Williams’ discussion of Mary’s abduction by Bothwell (chapters 20-21) was what stood out to me most while reading the book. Looking back, I realized that Williams allowed the same sort of analysis for Elizabeth, particularly in light of her childhood traumas: namely, the execution of her mother and, later, the grooming she experienced at the hands of Katherine Parr’s husband, Thomas Seymour.
A Dark but Refreshing Analysis of Mary’s Relationship with Bothwell
While Mary’s second marriage to Lord Darnley may be viewed as a lapse in judgment, Mary’s third marriage to Lord Bothwell was undoubtedly her greatest mistake. In my own reading, I’ve seen this decision to marry Bothwell dismissed as feminine fancy, as if Mary were swept off her feet by her so-called protector.
This line of thinking has never sat well with me. It just doesn’t align, in my opinion. As compared to Elizabeth, Mary perhaps bowed to the contemporary view of women. However, I do not think she was so flightless as to fall for Bothwell.
Ever the victim of circumstance, Mary was ambushed by Bothwell on her return to Edinburgh from Linlithgow. He took hold of her horse and she did not put up a fight. Without a feminist, trauma-informed analysis, historians have found it easy to say that this inaction meant Mary, at best, found Bothwell agreeable, and, at worst, complicit in a fake abduction to push ahead a marriage.
But does not putting up a fight truly mean she was complicit? No. Consider the situation, along with the prevailing tropes of queenship of the time, and Mary’s actions — or lack thereof — are perfectly understandable. Though she was known for her height, Bothwell was a trained soldier. That he, first, had been a friend to her and, second, had the gaul to lay hands on a monarch believed to be anointed by God undoubtedly would have put Mary in fear for her life.

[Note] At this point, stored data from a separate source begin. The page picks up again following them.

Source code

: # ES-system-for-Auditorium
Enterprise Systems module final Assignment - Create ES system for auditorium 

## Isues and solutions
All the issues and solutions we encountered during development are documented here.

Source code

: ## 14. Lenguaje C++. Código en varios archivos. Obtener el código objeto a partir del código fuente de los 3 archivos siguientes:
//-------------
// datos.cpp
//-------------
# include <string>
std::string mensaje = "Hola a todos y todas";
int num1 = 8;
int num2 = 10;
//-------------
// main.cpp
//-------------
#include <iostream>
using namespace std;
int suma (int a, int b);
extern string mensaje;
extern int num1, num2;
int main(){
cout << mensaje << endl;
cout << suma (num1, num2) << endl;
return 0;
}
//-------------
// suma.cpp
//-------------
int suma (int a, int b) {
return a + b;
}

Those who say she could have escaped — and should have done so — reflect a misunderstanding of the effect of trauma on the mind. Mary was excessively proud, obsessed with her status as a queen. She had been tormented and attacked by a former friend, and this may have been witnessed by her servants — most things were at the time. She was deeply distressed, may have been too physically injured to move, and was consumed by fear. . . .

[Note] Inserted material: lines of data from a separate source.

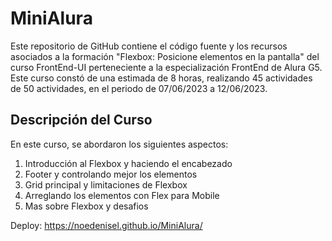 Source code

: # MiniAlura

Este repositorio de GitHub contiene el código fuente y los recursos asociados a la formación "Flexbox: Posicione elementos en la pantalla" del curso FrontEnd-UI perteneciente a la especialización FrontEnd de Alura G5. Este curso constó de una estimada de 8 horas, realizando 45 actividades de 50 actividades, en el periodo de 07/06/2023 a 12/06/2023.

## Descripción del Curso

En este curso, se abordaron los siguientes aspectos:

1. Introducción al Flexbox y haciendo el encabezado
2. Footer y controlando mejor los elementos
3. Grid principal y limitaciones de Flexbox
4. Arreglando los elementos con Flex para Mobile
5. Mas sobre Flexbox y desafios

Deploy: https://noedenisel.github.io/MiniAlura/
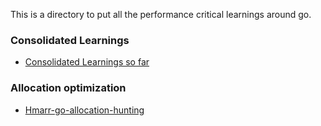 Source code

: This is a directory to put all the performance critical learnings around go.

### Consolidated Learnings
* [Consolidated Learnings so far](consolidated-learnings-so-far.md)

### Allocation optimization
* [Hmarr-go-allocation-hunting](hmarr-go-allocation-hunting.md) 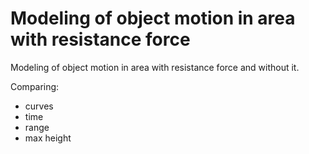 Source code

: # Modeling of object motion in area with resistance force
Modeling of object motion
in area with resistance force and without it.

Comparing:
- curves
- time
- range
- max height
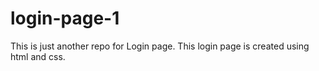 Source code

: # login-page-1
This is just another repo for Login page.
This login page is created using html and css.
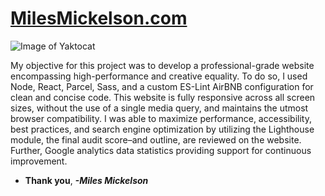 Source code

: # **[MilesMickelson.com](https://milesmickelson.com)**

![Image of Yaktocat](https://octodex.github.com/images/yaktocat.png)

My objective for this project was to develop a professional-grade website encompassing high-performance and creative equality.
To do so, I used Node, React, Parcel, Sass, and a custom ES-Lint AirBNB configuration for clean and concise code. This website
is fully responsive across all screen sizes, without the use of a single media query, and maintains the utmost browser compatibility.
I was able to maximize performance, accessibility, best practices, and search engine optimization by utilizing the Lighthouse module,
the final audit score–and outline, are reviewed on the website. Further, Google analytics data statistics providing support for
continuous improvement.

* **Thank you**, ***-Miles Mickelson***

Mary, who had encouraged Bothwell, given him presents and let him remain at Holyrood, and given him so much that she knew the world would blame her for. And, like most [sexual assault] victims, she no doubt castigated herself when there was no reason to do so. Historians who claim Mary did not flee the castle and so wanted the rape, enjoyed it, or had even colluded with Bothwell all along, ignore the fundamentally sexist nature of sixteenth century society: a woman who was raped was to blame for it.The Betrayal of Mary, Queen of Scots: Elizabeth I and her Greatest Rival, Kate Williams, pg. 195
Concluding Thoughts on The Betrayal of Mary, Queen of Scots
In all, Williams’ analysis of two iconic queens is a must-read. Whether you favor one queen over the other, as I favor Mary, this book is a fascinating read. It is broken up into easily digestible chapters, cleanly organized by topic and time. This is no small feat when analyzing the upbringing of two women that took place in three countries. I confess, it took me some time to get through the book, but only because I kept having to stop after a chapter or two to really think through everything I had just read.

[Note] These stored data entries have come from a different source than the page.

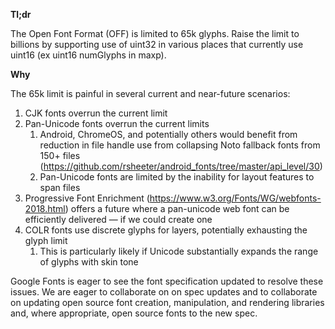 **Tl;dr**

The Open Font Format (OFF) is limited to 65k glyphs. Raise the limit to billions by supporting use of uint32 in various places that currently use uint16 (ex uint16 numGlyphs in maxp).

**Why**

The 65k limit is painful in several current and near-future scenarios:

1. CJK fonts overrun the current limit
1. Pan-Unicode fonts overrun the current limits
   1. Android, ChromeOS, and potentially others would benefit from reduction in file handle use from collapsing Noto fallback fonts from 150+ files (https://github.com/rsheeter/android_fonts/tree/master/api_level/30)
   1. Pan-Unicode fonts are limited by the inability for layout features to span files
1. Progressive Font Enrichment (https://www.w3.org/Fonts/WG/webfonts-2018.html) offers a future where a pan-unicode web font can be efficiently delivered — if we could create one
1. COLR fonts use discrete glyphs for layers, potentially exhausting the glyph limit
   1. This is particularly likely if Unicode substantially expands the range of glyphs with skin tone

Google Fonts is eager to see the font specification updated to resolve these issues. We are eager to collaborate on on spec updates and to collaborate on updating open source font creation, manipulation, and rendering libraries and, where appropriate, open source fonts to the new spec.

The ambiguity of the title — does Mary betray or is Mary betrayed? — is not answered definitively, but, instead, left up to the reader. Perhaps, it is both. Neither queen is illustrated as inherently bad or evil. Mary is not portrayed as a love-sick woman lacking intelligence or common sense. Elizabeth is not overly aggressive or vindictive, as the women are sometimes seen.
Mary’s story may well have been Elizabeth’s, had certain factors not favored Elizabeth’s reign (including the political power of England versus Scotland). Williams’ biggest success is in her illustration of both women as human, flawed, but attempting to survive amongst a patriarchal system designed to disenfranchise them.